Department of Urology, Charité University Medicine Berlin, Berlin, Germany.
Eur Urol. 2011 Dec;60(6):1163-70. doi: 10.1016/j.eururo.2011.07.037. Epub 2011 Jul 21.
The best sequence of targeted therapy in patients with metastatic renal cell carcinoma (mRCC) has not been sufficiently defined.
To describe the efficacy and toxicity of sequential everolimus (EV) versus receptor tyrosine kinase inhibitor (rTKI) following failure of first rTKI treatment.
DESIGN, SETTING, AND PARTICIPANTS: Retrospective study of 108 patients receiving rTKI or EV after progression on rTKI therapy at two German academic centres.
Sequence of systemic targeted treatment with sunitinib (n=85) or sorafenib (n=23) followed by EV (n=62) or another rTKI (n=46; sorafenib, n=35; sunitinib, n=11).
We measured response rate (Response Evaluation Criteria in Solid Tumours 1.0) and toxicity. Survival analysis (Kaplan-Meier method and Cox regression) was conducted for progression-free survival (PFS) and overall survival (OS).
Main patient characteristics did not significantly differ by sequence of treatment groups (rTKI-rTKI vs rTKI-EV). Response rate following first rTKI failure was not significantly different between sequential therapies with a disease control rate of 51.6% (EV) and 43.5% (rTKI). The corresponding median PFS was 3.6 mo (95% confidence interval [CI], 1.8-5.4) for EV and 4.0 mo (3.2-4.9) for rTKI treatment.

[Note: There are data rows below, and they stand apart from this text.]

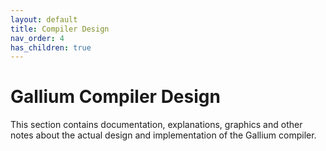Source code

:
 ```yaml
---
layout: default
title: Compiler Design
nav_order: 4
has_children: true
---
```


# Gallium Compiler Design
This section contains documentation, explanations, graphics
and other notes about the actual design and implementation
of the Gallium compiler. 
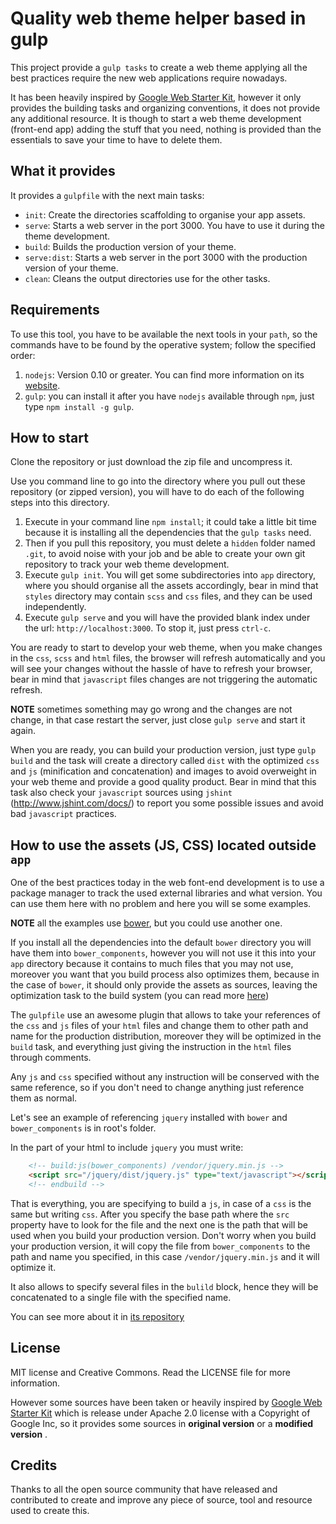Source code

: Quality web theme helper based in gulp
===================================

This project provide a `gulp tasks` to create a web theme applying all the best practices require the new web applications require nowadays.

It has been heavily inspired by [Google Web Starter Kit](https://github.com/google/web-starter-kit), however it only provides the building tasks and organizing conventions, it does not provide any additional resource. It is though to start a web theme development (front-end app) adding the stuff that you need, nothing is provided than the essentials to save your time to have to delete them.

## What it provides
It provides a `gulpfile` with the next main tasks:

* `init`: Create the directories scaffolding to organise your app assets.
* `serve`: Starts a web server in the port 3000. You have to use it during the theme development.
* `build`: Builds the production version of your theme.
* `serve:dist`: Starts a web server in the port 3000 with the production version of your theme.
* `clean`: Cleans the output directories use for the other tasks.

## Requirements

To use this tool, you have to be available the next tools in your `path`, so the commands have to be found by the operative system; follow the specified order:

1. `nodejs`: Version 0.10 or greater. You can find more information on its [website](http://nodejs.org).
2. `gulp`: you can install it after you have `nodejs` available through `npm`, just type `npm install -g gulp`.

## How to start

Clone the repository or just download the zip file and uncompress it.

Use you command line to go into the directory where you pull out these repository (or zipped version), you will have to do each of the following steps into this directory.

1. Execute in your command line `npm install`; it could take a little bit time because it is installing all the dependencies that the `gulp tasks` need.
2. Then if you pull this repository, you must delete a `hidden` folder named `.git`, to avoid noise with your job and be able to create your own git repository to track your web theme development.
3. Execute `gulp init`. You will get some subdirectories into `app` directory, where you should organise all the assets accordingly, bear in mind that `styles` directory may contain `scss` and `css` files, and they can be used independently.
4. Execute `gulp serve` and you will have the provided blank index under the url: `http://localhost:3000`. To stop it, just press `ctrl-c`.

You are ready to start to develop your web theme, when you make changes in the `css`, `scss` and `html` files, the browser will refresh automatically and you will see your changes without the hassle of have to refresh your browser, bear in mind that `javascript` files changes are not triggering the automatic refresh.

__NOTE__ sometimes something may go wrong and the changes are not change, in that case restart the server, just close `gulp serve` and start it again.

When you are ready, you can build your production version, just type `gulp build` and the task will create a directory called `dist` with the optimized `css` and `js` (minification and concatenation) and images to avoid overweight in your web theme and provide a good quality product. Bear in mind that this task also check your `javascript` sources using `jshint` (http://www.jshint.com/docs/) to report you some possible issues and avoid bad `javascript` practices.

## How to use the assets (JS, CSS) located outside `app`

One of the best practices today in the web font-end development is to use a package manager to track the used external libraries and what version. You can use them here with no problem and here you will se some examples.

__NOTE__ all the examples use [bower](http://bower.io/), but you could use another one.

If you install all the dependencies into the default `bower` directory you will have them into `bower_components`, however you will not use it this into your `app` directory because it contains to much files that you may not use, moreover you want that you build process also optimizes them, because in the case of `bower`, it should only provide the assets as sources, leaving the optimization task to the build system (you can read more [here](https://github.com/bower/bower/issues/368))

The `gulpfile` use an awesome plugin that allows to take your references of the `css` and `js` files of your `html` files and change them to other path and name for the production distribution, moreover they will be optimized in the `build` task, and everything just giving the instruction in the `html` files through comments.

Any `js` and `css` specified without any instruction will be conserved with the same reference, so if you don't need to change anything just reference them as normal.

Let's see an example of referencing `jquery` installed with `bower` and `bower_components` is in root's folder.

In the part of your html to include `jquery` you must write:

```html
	<!-- build:js(bower_components) /vendor/jquery.min.js -->
    <script src="/jquery/dist/jquery.js" type="text/javascript"></script>
    <!-- endbuild -->
```

That is everything, you are specifying to build a `js`, in case of a `css` is the same but writing `css`. After you specify the base path where the `src` property have to look for the file and the next one is the path that will be used when you build your production version. Don't worry when you build your production version, it will copy the file from `bower_components` to the path and name you specified, in this case `/vendor/jquery.min.js` and it will optimize it.

It also allows to specify several files in the `bulild` block, hence they will be concatenated to a single file with the specified name.

You can see more about it in [its repository](https://github.com/jonkemp/gulp-useref)

## License

MIT license and Creative Commons.
Read the LICENSE file for more information.

However some sources have been taken or heavily inspired by [Google Web Starter Kit](https://github.com/google/web-starter-kit) which is release under Apache 2.0 license with a Copyright of Google Inc, so it provides some sources in __original version__ or a __modified version__ .

## Credits

Thanks to all the open source community that have released and contributed to create and improve any piece of source, tool and resource used to create this.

The estimated OS was longer for the rTKI-EV group (43 mo; 95% CI, 33.9-52.1) than for the rTKI-rTKI group (29 mo; 95% CI, 18.6-39.5; p=0.03), but this difference lost statistical significance in multivariable-adjusted analyses. Intrinsic rTKI resistance was independently associated with inferior subsequent PFS (hazard ratio [HR]: 1.79; 95% CI, 1.15-3.62; p=0.015) and OS (HR: 6.54; 95% CI, 3.01-14.20; p<0.001). Limitations are the retrospective design, limited numbers of cases, and residual confounding factors.
The sequence therapies rTKI-EV and rTKI-rTKI may be equally efficacious in terms of PFS and response rate, whereas a tendency towards superior survival was observed for the rTKI-EV sequence. These data, particularly the potential benefit of an early change of mode of action, need confirmation in randomised comparative trials.
转移性肾细胞癌(mRCC)患者的最佳靶向治疗序列尚未得到充分明确。
描述依维莫司(EV)序贯治疗在接受第一代受体酪氨酸激酶抑制剂(rTKI)治疗后进展的转移性肾细胞癌患者中的疗效和毒性。
设计、地点和参与者:在德国的两个学术中心,对 108 例接受 rTKI 或 EV 治疗的患者进行了回顾性研究,这些患者在 rTKI 治疗进展后接受了治疗。
采用舒尼替尼(n=85)或索拉非尼(n=23)序贯治疗,然后采用 EV(n=62)或另一种 rTKI(n=46;索拉非尼,n=35;舒尼替尼,n=11)。
我们测量了反应率(实体瘤反应评价标准 1.0)和毒性。无进展生存期(PFS)和总生存期(OS)采用生存分析(Kaplan-Meier 法和 Cox 回归)。
主要患者特征在治疗组的序列上无显著差异(rTKI-rTKI 与 rTKI-EV)。首次 rTKI 失败后,序贯治疗的反应率无显著差异,疾病控制率分别为 51.6%(EV)和 43.5%(rTKI)。相应的中位 PFS 分别为 EV 组 3.6 个月(95%CI,1.8-5.4)和 rTKI 组 4.0 个月(3.2-4.9)。rTKI-EV 组的估计 OS 长于 rTKI-rTKI 组(43 个月;95%CI,33.9-52.1),但在多变量调整分析中,这一差异失去了统计学意义。内在 rTKI 耐药与后续 PFS 较差(危险比[HR]:1.79;95%CI,1.15-3.62;p=0.015)和 OS 较差(HR:6.54;95%CI,3.01-14.20;p<0.001)独立相关。局限性在于回顾性设计、病例数量有限以及残留的混杂因素。
在 PFS 和反应率方面,rTKI-EV 和 rTKI-rTKI 序贯治疗可能同样有效,而 rTKI-EV 序贯治疗的生存趋势较好。这些数据,特别是早期改变作用模式的潜在益处,需要在随机对照试验中得到证实。